Foto: Gustavo Moreno/STF
Em decisão unânime nesta quarta-feira, 26 de março de 2025, a Primeira Turma do Supremo Tribunal Federal (STF) aceitou a denúncia da Procuradoria-Geral da República (PGR) e tornou réus o ex-presidente Jair Bolsonaro (PL) e sete de seus aliados por uma suposta tentativa de golpe de Estado. Os ministros Alexandre de Moraes, Flávio Dino, Luiz Fux, Cármen Lúcia e Cristiano Zanin abriram ação penal contra o grupo, acusado de tramar contra a democracia brasileira após as eleições de 2022. Além de Bolsonaro, passam a responder como réus Alexandre Ramagem, Anderson Torres, Augusto Heleno, Mauro Cid, Paulo Sérgio Nogueira, Walter Braga Netto e Almir Garnier — figuras centrais do chamado “núcleo 1” da investigação.
Os crimes imputados são graves: organização criminosa armada, tentativa de golpe de Estado, tentativa de abolição do Estado Democrático de Direito, dano qualificado com violência e grave ameaça ao patrimônio da União, além de deterioração de patrimônio tombado. Bolsonaro, apontado como líder do esquema, agora enfrentará um processo que pode culminar em sua condenação. Com a decisão, os réus serão ouvidos, testemunhas de acusação e defesa serão convocadas, e novas provas poderão ser apresentadas antes do julgamento final.
O voto implacável de Moraes
Relator do caso, Alexandre de Moraes foi o primeiro a votar, em uma exposição longa e contundente. Ele afirmou que há “indícios razoáveis” de que Bolsonaro comandou uma organização criminosa desde 2021, com o objetivo de desacreditar o sistema eleitoral e pavimentar o caminho para um golpe. Moraes refutou a defesa do ex-presidente, conduzida por Celso Vilardi, que alegou falta de provas e destacou uma suposta “ponte” de transição com as Forças Armadas. “As evidências são claras”, rebateu o ministro, citando uma live em que Bolsonaro teria incitado a população a clamar por intervenção militar e depoimentos de réus confessos que apontaram o 8 de janeiro de 2023 como o dia planejado para uma operação com Garantia da Lei e da Ordem (GLO).

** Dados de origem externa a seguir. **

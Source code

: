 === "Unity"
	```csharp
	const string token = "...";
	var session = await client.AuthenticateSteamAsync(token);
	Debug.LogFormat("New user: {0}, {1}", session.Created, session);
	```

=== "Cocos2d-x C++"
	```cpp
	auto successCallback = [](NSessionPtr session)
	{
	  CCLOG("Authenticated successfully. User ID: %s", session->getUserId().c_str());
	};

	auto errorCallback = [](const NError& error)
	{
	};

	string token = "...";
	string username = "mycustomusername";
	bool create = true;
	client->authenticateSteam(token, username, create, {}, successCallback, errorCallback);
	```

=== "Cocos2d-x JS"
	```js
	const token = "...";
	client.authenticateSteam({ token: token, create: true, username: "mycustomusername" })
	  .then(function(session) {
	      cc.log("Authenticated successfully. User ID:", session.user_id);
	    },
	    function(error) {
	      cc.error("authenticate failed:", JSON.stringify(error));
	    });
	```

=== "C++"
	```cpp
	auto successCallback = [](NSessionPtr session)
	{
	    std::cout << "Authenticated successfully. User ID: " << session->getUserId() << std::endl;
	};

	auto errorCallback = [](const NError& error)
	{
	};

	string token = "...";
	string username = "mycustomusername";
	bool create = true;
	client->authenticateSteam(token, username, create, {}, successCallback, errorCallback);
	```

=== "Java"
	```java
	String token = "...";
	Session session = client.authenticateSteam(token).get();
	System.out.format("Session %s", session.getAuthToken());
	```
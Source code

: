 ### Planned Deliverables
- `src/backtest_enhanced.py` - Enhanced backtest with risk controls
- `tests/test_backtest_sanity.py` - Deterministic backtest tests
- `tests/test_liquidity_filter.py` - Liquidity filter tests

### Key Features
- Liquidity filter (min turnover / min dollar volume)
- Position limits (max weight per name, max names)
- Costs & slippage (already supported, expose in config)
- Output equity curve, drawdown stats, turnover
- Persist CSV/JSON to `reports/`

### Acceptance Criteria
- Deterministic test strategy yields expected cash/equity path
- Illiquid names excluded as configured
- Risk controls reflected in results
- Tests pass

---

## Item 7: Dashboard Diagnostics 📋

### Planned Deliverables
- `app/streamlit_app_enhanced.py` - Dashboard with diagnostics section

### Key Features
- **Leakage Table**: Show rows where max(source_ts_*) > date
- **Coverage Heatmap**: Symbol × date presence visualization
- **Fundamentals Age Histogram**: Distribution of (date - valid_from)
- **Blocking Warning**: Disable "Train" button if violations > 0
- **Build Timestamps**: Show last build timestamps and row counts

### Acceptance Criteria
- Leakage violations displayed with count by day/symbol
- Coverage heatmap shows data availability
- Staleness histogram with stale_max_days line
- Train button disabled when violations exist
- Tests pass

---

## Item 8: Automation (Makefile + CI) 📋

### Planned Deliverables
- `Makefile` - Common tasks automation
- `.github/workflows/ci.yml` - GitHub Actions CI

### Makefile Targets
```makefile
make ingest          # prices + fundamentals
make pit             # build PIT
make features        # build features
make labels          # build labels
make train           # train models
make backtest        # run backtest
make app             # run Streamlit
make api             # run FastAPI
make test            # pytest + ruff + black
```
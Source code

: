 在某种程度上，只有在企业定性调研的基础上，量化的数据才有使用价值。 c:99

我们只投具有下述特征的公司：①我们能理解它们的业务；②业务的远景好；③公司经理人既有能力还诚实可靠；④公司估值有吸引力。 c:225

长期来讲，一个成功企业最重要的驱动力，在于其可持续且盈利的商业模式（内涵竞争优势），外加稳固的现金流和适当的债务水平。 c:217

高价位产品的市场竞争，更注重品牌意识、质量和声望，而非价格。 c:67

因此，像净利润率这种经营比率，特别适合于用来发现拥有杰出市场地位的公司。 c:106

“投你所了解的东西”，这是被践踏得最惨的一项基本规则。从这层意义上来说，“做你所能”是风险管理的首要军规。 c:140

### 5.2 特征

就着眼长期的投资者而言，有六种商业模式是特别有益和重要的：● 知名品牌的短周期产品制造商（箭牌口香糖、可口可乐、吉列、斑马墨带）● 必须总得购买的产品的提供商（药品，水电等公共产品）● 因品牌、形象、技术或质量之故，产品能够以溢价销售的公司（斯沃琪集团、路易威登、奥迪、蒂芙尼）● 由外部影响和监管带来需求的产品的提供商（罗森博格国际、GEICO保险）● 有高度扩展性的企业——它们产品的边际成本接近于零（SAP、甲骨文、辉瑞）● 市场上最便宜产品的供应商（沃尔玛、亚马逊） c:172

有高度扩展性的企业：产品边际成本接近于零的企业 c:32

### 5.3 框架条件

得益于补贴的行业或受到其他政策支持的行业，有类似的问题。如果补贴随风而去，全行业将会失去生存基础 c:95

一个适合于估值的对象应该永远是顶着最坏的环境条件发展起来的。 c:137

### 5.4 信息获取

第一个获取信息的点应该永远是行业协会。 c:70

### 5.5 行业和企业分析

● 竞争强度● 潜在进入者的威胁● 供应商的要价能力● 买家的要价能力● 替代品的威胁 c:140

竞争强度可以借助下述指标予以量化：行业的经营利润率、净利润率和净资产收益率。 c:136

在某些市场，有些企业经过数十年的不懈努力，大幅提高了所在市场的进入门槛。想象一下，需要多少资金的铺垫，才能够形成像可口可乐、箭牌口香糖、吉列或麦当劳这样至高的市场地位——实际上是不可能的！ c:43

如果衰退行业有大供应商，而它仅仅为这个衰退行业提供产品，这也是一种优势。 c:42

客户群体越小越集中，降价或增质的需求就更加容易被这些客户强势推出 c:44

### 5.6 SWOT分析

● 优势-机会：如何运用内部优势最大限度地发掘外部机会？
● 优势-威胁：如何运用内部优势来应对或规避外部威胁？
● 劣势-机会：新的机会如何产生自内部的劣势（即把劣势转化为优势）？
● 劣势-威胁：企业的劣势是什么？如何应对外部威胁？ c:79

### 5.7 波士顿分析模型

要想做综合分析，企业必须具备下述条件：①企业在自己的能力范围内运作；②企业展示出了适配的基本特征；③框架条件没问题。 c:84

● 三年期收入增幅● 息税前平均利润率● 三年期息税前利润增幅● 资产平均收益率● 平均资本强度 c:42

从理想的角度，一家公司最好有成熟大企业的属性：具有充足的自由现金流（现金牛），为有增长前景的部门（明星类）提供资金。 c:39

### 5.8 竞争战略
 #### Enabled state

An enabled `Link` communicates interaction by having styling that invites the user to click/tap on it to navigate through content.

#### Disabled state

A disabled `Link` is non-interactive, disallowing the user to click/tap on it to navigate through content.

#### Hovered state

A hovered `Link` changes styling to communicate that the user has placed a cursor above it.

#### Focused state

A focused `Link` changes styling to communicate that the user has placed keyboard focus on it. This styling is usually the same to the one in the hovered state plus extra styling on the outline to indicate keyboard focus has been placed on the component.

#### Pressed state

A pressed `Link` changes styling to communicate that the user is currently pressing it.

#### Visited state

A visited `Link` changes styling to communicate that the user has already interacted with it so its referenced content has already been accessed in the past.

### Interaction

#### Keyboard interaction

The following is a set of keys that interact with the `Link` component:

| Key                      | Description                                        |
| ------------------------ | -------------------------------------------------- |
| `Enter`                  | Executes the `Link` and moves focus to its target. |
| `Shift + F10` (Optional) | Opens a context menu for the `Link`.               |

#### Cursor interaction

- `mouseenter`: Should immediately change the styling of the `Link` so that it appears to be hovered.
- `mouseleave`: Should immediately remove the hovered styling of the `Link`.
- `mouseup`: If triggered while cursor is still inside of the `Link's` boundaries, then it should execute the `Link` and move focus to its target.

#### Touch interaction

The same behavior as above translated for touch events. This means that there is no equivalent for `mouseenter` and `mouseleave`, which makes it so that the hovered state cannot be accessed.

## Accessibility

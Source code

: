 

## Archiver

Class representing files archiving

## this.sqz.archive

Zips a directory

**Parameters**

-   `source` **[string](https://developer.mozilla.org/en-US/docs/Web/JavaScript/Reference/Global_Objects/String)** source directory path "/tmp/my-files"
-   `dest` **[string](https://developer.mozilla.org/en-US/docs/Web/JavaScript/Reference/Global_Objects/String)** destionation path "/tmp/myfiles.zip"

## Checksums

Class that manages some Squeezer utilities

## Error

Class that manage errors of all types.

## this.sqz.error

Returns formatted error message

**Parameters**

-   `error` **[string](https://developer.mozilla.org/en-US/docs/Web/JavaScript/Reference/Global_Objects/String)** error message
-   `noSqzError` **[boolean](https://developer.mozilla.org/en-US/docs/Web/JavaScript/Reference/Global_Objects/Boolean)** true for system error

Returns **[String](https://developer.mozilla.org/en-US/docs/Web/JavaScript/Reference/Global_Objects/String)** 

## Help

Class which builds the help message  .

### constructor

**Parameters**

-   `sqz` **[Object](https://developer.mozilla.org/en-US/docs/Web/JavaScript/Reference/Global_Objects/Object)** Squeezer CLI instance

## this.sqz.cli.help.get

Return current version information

Moraes também mencionou eventos como a manifestação de 2021 na Avenida Paulista contra ele próprio e a reunião com embaixadores em 2022, classificada como “desvio de finalidade” para minar a confiança nas urnas — ato que já rendeu a inelegibilidade de Bolsonaro. Outro ponto levantado foi o relatório “patético” ordenado pelo ex-presidente após o pleito de 2022, ignorando a auditoria oficial que descartou fraudes, numa tentativa de sustentar a narrativa golpista.
Dino e o peso das armas
Flávio Dino acompanhou integralmente o relator, enfatizando a natureza armada da suposta organização criminosa. “Muitos dos envolvidos eram policiais e militares, ativos ou reformados, que andam armados até dormindo”, ironizou o ministro, destacando a cultura armamentista do grupo. Ele argumentou que o golpe de Estado, mesmo sem mortes no 8 de janeiro, carrega um potencial letal histórico: “Em 1964, o dia 1º de abril foi pacífico, mas os dias seguintes, não”. Para Dino, a ameaça à democracia foi concreta, independentemente do desfecho.
Fux pede aprofundamento
Luiz Fux também votou pela aceitação da denúncia, mas sinalizou a necessidade de uma análise mais detalhada no decorrer do processo. “O relator e o Ministério Público forneceram elementos suficientes para receber a denúncia. A autoria e a materialidade estão evidentes, mas questões como dosimetria e tipificação exigem maior exame”, ponderou. Fux reforçou que a decisão marca o início de um julgamento que deve esclarecer os limites da atuação dos acusados.
Um processo que divide o país
A transformação de Bolsonaro e seus aliados em réus reacende o embate entre conservadores e progressistas no Brasil. Para os apoiadores do ex-presidente, trata-se de uma perseguição política orquestrada pelo STF e pela esquerda. Para os críticos, é a resposta necessária a uma ameaça real à ordem democrática. Enquanto o processo avança, o futuro político de Bolsonaro — já inelegível até 2030 — e a credibilidade das instituições estarão sob escrutínio. Resta agora aguardar os próximos capítulos dessa batalha judicial que promete reverberar na história nacional.